Hunters and keepers of animals such as cows, rabbits, sheep or llamas have a wonderful opportunity to preserve the hides of killed or culled animals by tanning the hides. This is a perfect hobby for anyone with a little time on their hands who like the appearance of a beautiful soft tanned hide hanging across their walls or decorating a guest room. Tanning a hide isn't as hard as one may first think and once you get the hang of it and realize how easy the task really is, you will want to tan hides as often as possible. The article below gives instructions on how to tan a cow hide in a relatively old-fashioned way. There are other easier methods but this one is the most inexpensive and takes a little longer to achieve the finished product.
Flesh the cow hide. This is done by scraping all the excess fat, muscle and flesh from the skin with a dull knife or a scraper. Time consuming on a hide as big as a cow hide; but worth all the extra effort. You might like to enlist the help of a friend to help you with this task.
Salt the hide. Salting the hide is necessary for preserving the hide from spoilage. Keep the hide from heat and direct sunlight--a shed is perfect for the salting process to be performed. Lay the hide fur side down; flesh side up. Cover the flesh entirely with salt. About one pound of salt is required per one pound of hide; therefore buy enough salt to complete the task. Cover every little piece of exposed hide with salt.
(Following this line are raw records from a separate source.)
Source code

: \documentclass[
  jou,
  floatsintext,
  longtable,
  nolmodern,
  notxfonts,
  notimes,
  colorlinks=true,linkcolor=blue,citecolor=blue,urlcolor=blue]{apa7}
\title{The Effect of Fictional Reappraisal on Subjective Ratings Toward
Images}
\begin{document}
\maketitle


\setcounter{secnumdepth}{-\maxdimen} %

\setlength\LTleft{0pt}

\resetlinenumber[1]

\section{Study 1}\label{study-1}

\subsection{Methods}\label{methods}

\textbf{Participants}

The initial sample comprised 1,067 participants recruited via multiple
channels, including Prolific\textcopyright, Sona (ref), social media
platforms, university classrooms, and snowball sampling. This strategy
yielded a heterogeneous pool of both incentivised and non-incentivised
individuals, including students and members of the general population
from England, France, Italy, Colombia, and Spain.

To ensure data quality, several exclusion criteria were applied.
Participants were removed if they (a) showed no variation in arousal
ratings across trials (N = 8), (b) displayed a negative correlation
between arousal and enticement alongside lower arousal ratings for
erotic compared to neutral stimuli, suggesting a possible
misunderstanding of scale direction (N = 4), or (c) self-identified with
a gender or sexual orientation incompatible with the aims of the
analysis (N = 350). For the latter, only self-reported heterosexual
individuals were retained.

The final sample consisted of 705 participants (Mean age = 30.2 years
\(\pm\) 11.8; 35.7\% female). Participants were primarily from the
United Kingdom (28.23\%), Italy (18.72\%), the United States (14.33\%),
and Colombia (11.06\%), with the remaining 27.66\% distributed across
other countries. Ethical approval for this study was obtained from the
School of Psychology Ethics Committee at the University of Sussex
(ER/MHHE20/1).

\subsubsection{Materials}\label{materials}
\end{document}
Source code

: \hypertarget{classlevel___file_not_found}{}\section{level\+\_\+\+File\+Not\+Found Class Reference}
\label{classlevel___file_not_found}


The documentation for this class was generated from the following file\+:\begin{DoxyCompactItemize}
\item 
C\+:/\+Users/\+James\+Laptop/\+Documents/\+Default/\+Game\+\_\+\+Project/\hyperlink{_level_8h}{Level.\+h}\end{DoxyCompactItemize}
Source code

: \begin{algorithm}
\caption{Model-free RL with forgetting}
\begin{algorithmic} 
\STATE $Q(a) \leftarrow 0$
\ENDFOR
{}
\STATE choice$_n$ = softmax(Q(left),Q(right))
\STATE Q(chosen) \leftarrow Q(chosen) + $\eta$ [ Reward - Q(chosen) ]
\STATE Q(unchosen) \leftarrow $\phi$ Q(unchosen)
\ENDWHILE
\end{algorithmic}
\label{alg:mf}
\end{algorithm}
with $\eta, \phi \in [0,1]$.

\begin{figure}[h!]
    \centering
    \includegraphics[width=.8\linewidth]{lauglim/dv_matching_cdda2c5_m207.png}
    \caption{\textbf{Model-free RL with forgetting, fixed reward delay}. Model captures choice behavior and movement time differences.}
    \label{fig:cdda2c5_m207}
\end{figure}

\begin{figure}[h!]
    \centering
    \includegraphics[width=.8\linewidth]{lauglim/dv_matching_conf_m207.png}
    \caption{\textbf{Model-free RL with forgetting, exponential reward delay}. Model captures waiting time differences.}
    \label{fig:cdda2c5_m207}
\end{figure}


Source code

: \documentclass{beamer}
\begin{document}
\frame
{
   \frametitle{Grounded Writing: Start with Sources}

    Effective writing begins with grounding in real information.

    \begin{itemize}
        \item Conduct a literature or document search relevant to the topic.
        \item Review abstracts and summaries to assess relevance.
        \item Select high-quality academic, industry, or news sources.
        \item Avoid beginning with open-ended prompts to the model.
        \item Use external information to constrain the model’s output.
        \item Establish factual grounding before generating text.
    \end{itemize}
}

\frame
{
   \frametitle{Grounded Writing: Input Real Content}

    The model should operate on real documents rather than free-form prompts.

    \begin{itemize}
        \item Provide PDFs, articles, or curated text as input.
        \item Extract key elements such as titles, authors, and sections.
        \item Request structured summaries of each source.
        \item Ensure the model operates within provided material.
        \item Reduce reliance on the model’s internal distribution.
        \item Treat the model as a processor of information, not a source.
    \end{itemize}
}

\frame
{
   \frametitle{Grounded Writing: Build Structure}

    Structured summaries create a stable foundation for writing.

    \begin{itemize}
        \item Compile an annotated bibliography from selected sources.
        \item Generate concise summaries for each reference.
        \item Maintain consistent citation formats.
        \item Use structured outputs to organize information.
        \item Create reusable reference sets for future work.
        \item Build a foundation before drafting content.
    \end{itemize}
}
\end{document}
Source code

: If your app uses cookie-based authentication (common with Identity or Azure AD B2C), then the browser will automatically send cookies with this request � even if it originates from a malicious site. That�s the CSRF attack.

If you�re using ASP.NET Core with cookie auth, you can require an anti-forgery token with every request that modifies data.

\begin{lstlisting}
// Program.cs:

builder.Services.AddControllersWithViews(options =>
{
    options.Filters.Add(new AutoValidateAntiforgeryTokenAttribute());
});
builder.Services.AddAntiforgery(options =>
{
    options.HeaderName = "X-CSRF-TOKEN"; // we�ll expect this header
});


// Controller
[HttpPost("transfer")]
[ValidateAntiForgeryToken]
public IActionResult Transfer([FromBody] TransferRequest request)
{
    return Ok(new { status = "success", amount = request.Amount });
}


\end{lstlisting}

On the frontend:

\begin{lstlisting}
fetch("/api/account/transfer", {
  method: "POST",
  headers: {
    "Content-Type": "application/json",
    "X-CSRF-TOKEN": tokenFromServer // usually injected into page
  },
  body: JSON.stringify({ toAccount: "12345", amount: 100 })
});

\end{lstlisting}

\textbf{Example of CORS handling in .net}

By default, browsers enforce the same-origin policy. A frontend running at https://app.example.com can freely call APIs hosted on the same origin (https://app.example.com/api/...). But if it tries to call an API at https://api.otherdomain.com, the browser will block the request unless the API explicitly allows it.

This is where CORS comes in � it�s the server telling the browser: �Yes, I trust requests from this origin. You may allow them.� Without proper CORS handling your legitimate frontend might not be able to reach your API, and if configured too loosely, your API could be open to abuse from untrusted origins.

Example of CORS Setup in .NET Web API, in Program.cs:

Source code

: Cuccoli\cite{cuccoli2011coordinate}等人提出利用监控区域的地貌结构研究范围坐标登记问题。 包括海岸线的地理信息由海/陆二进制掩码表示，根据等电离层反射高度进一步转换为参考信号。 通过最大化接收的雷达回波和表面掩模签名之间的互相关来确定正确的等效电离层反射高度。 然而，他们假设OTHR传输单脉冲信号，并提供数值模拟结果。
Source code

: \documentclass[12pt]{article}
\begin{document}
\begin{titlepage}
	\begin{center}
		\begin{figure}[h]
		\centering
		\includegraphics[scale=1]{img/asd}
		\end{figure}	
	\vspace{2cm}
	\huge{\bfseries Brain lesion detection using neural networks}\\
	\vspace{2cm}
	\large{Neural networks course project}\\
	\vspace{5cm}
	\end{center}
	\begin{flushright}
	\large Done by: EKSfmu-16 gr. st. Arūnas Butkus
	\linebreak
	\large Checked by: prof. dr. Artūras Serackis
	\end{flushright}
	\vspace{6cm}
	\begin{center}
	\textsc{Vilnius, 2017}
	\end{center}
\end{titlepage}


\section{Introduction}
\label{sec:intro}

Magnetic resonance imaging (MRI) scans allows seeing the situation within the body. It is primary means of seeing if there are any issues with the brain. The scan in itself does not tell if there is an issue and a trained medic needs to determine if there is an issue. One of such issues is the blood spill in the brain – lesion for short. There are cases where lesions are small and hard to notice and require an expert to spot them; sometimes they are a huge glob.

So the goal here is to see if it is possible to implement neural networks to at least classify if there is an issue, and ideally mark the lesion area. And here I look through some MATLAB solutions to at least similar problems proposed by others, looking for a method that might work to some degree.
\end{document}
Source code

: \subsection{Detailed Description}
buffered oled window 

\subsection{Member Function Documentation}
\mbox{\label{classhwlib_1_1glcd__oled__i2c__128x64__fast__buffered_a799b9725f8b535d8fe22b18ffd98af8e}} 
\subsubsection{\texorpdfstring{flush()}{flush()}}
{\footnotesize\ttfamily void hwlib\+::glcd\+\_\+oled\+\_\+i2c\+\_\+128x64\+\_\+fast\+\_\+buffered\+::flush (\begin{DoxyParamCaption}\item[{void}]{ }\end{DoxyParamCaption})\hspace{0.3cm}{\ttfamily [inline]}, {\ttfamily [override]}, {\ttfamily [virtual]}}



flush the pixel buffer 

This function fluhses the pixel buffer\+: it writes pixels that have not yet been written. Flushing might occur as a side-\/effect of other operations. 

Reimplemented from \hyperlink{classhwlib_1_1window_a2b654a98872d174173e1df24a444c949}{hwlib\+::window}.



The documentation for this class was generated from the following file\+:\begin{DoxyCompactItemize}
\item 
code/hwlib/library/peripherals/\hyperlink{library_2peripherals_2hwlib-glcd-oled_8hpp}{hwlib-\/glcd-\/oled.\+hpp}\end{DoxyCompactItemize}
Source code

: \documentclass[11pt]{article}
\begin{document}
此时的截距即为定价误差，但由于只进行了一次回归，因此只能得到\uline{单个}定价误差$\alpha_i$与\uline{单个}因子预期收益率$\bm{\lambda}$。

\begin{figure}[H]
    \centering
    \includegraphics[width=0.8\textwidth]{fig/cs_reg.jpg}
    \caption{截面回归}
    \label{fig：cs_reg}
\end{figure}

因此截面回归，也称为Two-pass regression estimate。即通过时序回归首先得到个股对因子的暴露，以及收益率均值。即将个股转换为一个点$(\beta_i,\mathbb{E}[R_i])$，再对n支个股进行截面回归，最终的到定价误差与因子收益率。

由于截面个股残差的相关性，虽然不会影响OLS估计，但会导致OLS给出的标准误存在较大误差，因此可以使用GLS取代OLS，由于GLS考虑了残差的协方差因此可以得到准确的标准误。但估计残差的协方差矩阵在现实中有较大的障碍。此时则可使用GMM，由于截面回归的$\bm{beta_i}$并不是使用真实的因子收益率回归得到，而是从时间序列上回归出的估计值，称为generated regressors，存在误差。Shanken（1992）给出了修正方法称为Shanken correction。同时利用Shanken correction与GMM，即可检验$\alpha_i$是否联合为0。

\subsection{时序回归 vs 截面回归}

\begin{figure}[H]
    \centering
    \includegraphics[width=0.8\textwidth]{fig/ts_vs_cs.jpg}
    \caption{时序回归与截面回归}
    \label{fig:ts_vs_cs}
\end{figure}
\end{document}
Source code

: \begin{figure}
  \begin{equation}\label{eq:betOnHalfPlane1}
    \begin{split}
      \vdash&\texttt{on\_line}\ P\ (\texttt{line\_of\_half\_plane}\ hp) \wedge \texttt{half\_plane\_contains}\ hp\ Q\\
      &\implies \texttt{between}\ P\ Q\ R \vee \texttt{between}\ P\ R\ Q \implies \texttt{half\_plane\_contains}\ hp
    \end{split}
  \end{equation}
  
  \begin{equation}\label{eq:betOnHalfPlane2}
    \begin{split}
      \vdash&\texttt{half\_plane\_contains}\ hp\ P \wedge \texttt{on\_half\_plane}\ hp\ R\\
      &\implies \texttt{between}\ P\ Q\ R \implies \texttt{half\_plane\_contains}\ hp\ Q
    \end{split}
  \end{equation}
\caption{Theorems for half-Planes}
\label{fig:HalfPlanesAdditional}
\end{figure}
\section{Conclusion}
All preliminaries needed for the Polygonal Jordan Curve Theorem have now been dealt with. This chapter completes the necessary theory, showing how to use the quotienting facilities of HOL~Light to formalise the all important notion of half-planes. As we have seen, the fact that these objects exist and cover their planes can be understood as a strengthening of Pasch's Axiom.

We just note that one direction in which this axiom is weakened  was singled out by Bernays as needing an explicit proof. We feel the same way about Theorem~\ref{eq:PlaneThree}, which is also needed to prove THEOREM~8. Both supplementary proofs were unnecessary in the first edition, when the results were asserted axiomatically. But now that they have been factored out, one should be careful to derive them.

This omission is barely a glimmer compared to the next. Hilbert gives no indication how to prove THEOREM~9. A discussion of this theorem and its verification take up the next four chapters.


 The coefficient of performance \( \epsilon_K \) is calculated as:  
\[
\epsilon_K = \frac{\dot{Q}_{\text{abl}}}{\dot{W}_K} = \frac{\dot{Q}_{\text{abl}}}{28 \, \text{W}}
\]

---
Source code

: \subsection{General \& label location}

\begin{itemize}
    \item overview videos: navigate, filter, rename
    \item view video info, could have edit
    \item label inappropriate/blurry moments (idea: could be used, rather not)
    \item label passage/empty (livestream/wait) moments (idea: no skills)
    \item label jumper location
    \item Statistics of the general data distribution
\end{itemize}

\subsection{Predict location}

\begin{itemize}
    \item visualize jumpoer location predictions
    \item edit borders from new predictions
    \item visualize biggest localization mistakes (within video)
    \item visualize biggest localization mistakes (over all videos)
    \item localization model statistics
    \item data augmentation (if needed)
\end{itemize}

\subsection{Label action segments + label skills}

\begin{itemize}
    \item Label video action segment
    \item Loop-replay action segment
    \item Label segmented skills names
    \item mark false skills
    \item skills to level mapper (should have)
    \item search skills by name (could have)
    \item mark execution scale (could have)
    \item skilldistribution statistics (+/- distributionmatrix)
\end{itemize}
Cure the hide. You may leave your hide curing in the shed for two weeks or more. Allow the resulting liquid to drain away from the fur onto the floor, perhaps tilt the table slightly for drainage.
Wash the cow hide in a tub of cool, clean water changing the water several times to remove all the salt. The hide may then be soaked for a few hours until it softens.
Remove the cow hide from the tub and place it on a clean board. You may need help with this task as the hide will be extremely heavy and awkward to get out of the tub. Start scraping all the remnants of flesh and fat and sinewy bits from the hide.
Prepare the alum solution. Be certain to make enough tanning solution to soak the entire cow hide. The cow hide should be soaked for around two weeks--longer if possible. After two weeks, squeeze hide gently to remove excess and rinse under cool water until clean. Remove hide and squeeze excess water again.
Work saddle soap/mink oil into your hide to replace lost oils during the curing and soaking process. Keep working the oils in until the leather is soft and supple and pliable; not hard. Once you are satisfied with the finished product, hang, decorate or use as desired.